Where the Water Tastes Like Wine

is a Narrative-Adventure game about traveling, sharing stories, and surviving manifest destiny. Featuring gorgeous hand-drawn illustrations, Where the Water Tastes Like Wine combines 2D visuals with a 3D overworld US map.Players wander across a folkloric Depression era United States at their own pace, meeting strangers with their own stories to tell. Through these interactions, players will be able to collect unique stories which can then be re-told to unlock new interactions. In this way the in-game stories themselves act as a currency to progress through the game, and it’s up to the player to pair the right story with the unique needs of each of the characters that you will encounter throughout your travels. Only through these right pairings will characters reveal their true selves, and bestow you with the most powerful stories, the true ones which reveal something about their own lives. In Where The Water Tastes Like Wine, stories organically take on a life of their own as they grow larger and transform as they're told- and re-told.

Game Features

  • "Big Rock Candy Mountain? El Dorado? The place over the hill where they say the water tastes just like the sweetest wine?": Travel the Depression-Era United States, laboring to pay off a debt by learning the true stories of 16 signature characters across a wide range of American experience from migrant workers to a travelling preacher to a Navajo woman forcibly relocated on the Long Walk.
  • "This whole land's built on stories; it's one big story, America is": As you explore, you'll encounter strange and unsettling things: slices of a country built on dust clouds and murky dreams, where the folk tales are bleeding through. You'll carry those tales with you, swapping them round campfires to make the cast of characters open up to you and share their own stories.
  • "The greatest stories are the true ones; the ones people will tell you about their own lives": The stories you share will return to you along your journey, changed in the telling as they've made their way around the country. As you meet the characters time and again on your travels, they will grow to trust you and, hopefully, share their true selves with you. Only by learning all their real stories can you pay off your debt.
  • Beautiful combination of 3D overworld and hand drawn 2D illustrations
  • Original stories written by a wide selection of accomplished authors
  • Fully voiced characters from all walks of life brought to life by world-renowned voice acting talent, including Sting, Dave Fennoy (The Walking Dead: A Telltale Game Series), Cissy Jones (Firewatch), Kimberly Brooks (Mass Effect), Sarah Elmaleh (Gone Home), Melissa Hutchison (The Walking Dead: A Telltale Game Series), Elizabeth Maxwell (The Legend of Zelda: Breath of The Wild), and many more.
  • A hauntingly beautiful original soundtrack arranged by celebrated composer Ryan Ike and featuring performances from a collection of gifted musicians.
  • An emerging fantastical, psychedelic and surreal overarching atmosphere.
  • "I hope you find what you're looking for"
Minimum Requirements
OS: Windows 7, 8, 10
Processor: Intel Core2 Duo E4500 (2 * 2200) or equivalent/AMD Athlon 64 X2 4200+ (2 * 2200) or equivalent
Memory: 1 GB RAM
Graphics: GeForce 8500 GT (512 MB)/Radeon HD 4350 (512 MB)
DirectX: Version 9.0c
Storage: 6 GB available space
Minimum Requirements
OS: Mac OS X 10.8 or Later
Processor: Intel Core 2 Duo or faster
Memory: 1 GB RAM
Graphics: AMD Radeon HD 5750/Nvidia GT 450 or higher
Storage: 6 GB available space
Minimum Requirements
OS: Ubuntu 12.04 or later
Processor: Intel from 1.2 GHz or equivilent AMD family
Memory: 1 GB RAM
Graphics: AMD Radeon HD 5750/Nvidia GT 450 or higher
Storage: 6 GB available space
  • Where the Water Tastes Like Wine is an incredible achievement, and the latest in a growing body of games that really push the bounds of what the medium can do. It is, at its heart, a game about stories, and the incredible power that they have, brought to life in the most beautiful way possible.

  • PC PowerPlay

    A wonderful, strange, sad trek through the myth of America. [Issue#270, p.52]

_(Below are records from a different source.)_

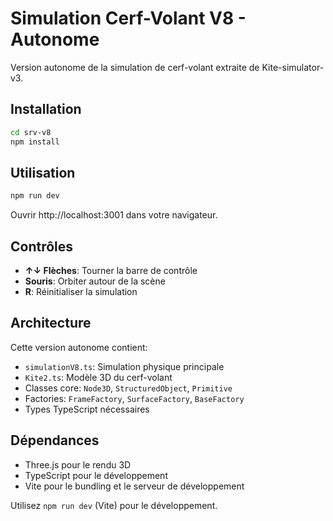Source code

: # Simulation Cerf-Volant V8 - Autonome

Version autonome de la simulation de cerf-volant extraite de Kite-simulator-v3.

## Installation

```bash
cd srv-v8
npm install
```

## Utilisation

```bash
npm run dev
```

Ouvrir http://localhost:3001 dans votre navigateur.

## Contrôles

- **↑↓ Flèches**: Tourner la barre de contrôle
- **Souris**: Orbiter autour de la scène
- **R**: Réinitialiser la simulation

## Architecture

Cette version autonome contient:
- `simulationV8.ts`: Simulation physique principale
- `Kite2.ts`: Modèle 3D du cerf-volant
- Classes core: `Node3D`, `StructuredObject`, `Primitive`
- Factories: `FrameFactory`, `SurfaceFactory`, `BaseFactory`
- Types TypeScript nécessaires

## Dépendances

- Three.js pour le rendu 3D
- TypeScript pour le développement
- Vite pour le bundling et le serveur de développement

Utilisez `npm run dev` (Vite) pour le développement.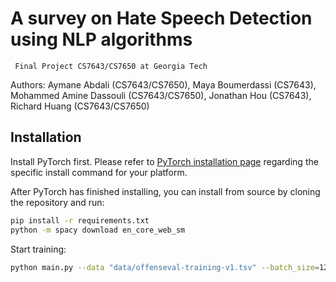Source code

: # A survey on Hate Speech Detection using NLP algorithms
     Final Project CS7643/CS7650 at Georgia Tech

Authors: Aymane Abdali (CS7643/CS7650), Maya Boumerdassi (CS7643), Mohammed Amine Dassouli (CS7643/CS7650), Jonathan Hou (CS7643), Richard Huang (CS7643/CS7650)

## Installation
Install PyTorch first. 
Please refer to [PyTorch installation page](https://pytorch.org/get-started/locally/#start-locally) regarding the specific install command for your platform.

After PyTorch has finished installing, you can install from source by cloning the repository and run:

```bash
pip install -r requirements.txt
python -m spacy download en_core_web_sm
```

Start training:

```bash
python main.py --data "data/offenseval-training-v1.tsv" --batch_size=128
```
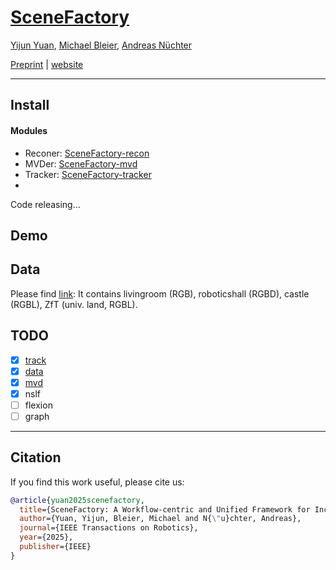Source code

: # [SceneFactory](https://jarrome.github.io/SceneFactory)

[Yijun Yuan](https://jarrome.github.io/), [Michael Bleier](https://www.informatik.uni-wuerzburg.de/robotics/team/bleier/), [Andreas Nüchter](https://www.informatik.uni-wuerzburg.de/robotics/team/nuechter/)

[Preprint](https://arxiv.org/abs/2405.07847) |  [website](https://jarrome.github.io/SceneFactory/)


---

## Install
#### Modules
* Reconer: [SceneFactory-recon](https://github.com/Jarrome/SceneFactory-recon)
* MVDer: [SceneFactory-mvd](https://github.com/Jarrome/SceneFactory-mvd)
* Tracker: [SceneFactory-tracker](https://github.com/Jarrome/SceneFactory-tracker)
* 
Code releasing...


## Demo



## Data
Please find [link](https://robotik.informatik.uni-wuerzburg.de/telematics/3dscans/):
It contains livingroom (RGB), roboticshall (RGBD), castle (RGBL), ZfT (univ. land, RGBL).


## TODO
- [x] [track](https://github.com/Jarrome/SceneFactory-tracker)
- [x] [data](https://robotik.informatik.uni-wuerzburg.de/telematics/3dscans/)
- [x] [mvd](https://github.com/Jarrome/SceneFactory-mvd)
- [x] nslf
- [ ] flexion
- [ ] graph

---
## Citation
If you find this work useful, please cite us:
```bibtex
@article{yuan2025scenefactory,
  title={SceneFactory: A Workflow-centric and Unified Framework for Incremental Scene Modeling},
  author={Yuan, Yijun, Bleier, Michael and N{\"u}chter, Andreas},
  journal={IEEE Transactions on Robotics},
  year={2025},
  publisher={IEEE}
}
```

  • For those willing to take the chance, what awaits is a fantastic, mesmerizing trip across America and its parables and oddities throughout the ages, with a journey that’s easy to get lost in full of amazing writing, splendid characters and superb performances all around.

  • As a game devoted to the art of storytelling itself, Where the Water Tastes Like Wine shines with its powerful writing, exceptional voice-acting, and its visual and aural elements that bring players back into the time of tall tales and endless stretches of road to explore.

  • If you enjoy tomes about the wonders of living on the road and meeting people who populate the fringes of society you’ll feel, as you indulge, that you’ve briefly stepped into the legendary shoes of Studs Terkel, John Steinbeck and Maya Angelou all rolled into one.

  • Where The Water Tastes Like Wine is a surprisingly beefy adventure game, offering over 20 hours of content and a treasure trove of stories that never cease to entertain.

  • Where the blood of Chicago’s murdered factory workers pours roaring into the Mississippi Delta and the Devil reverently sings the lowest blues, there beats the heart of a non-existent nation. A narrative tour-de-force through one hundred years of pain, blood, loss, struggle and unlikely triumph. Minor technical issues aside, this is the new high water mark for video games seamlessly crossing over into pure art.

  • There’s a lot to love about Where The Water Tastes Like Wine, from the beautiful and surreal 2D hand-drawn imagery that adds an air of eeriness. In combination with the blues and roots music, it makes for a perfectly atmospheric game with a ton of great catchy tunes.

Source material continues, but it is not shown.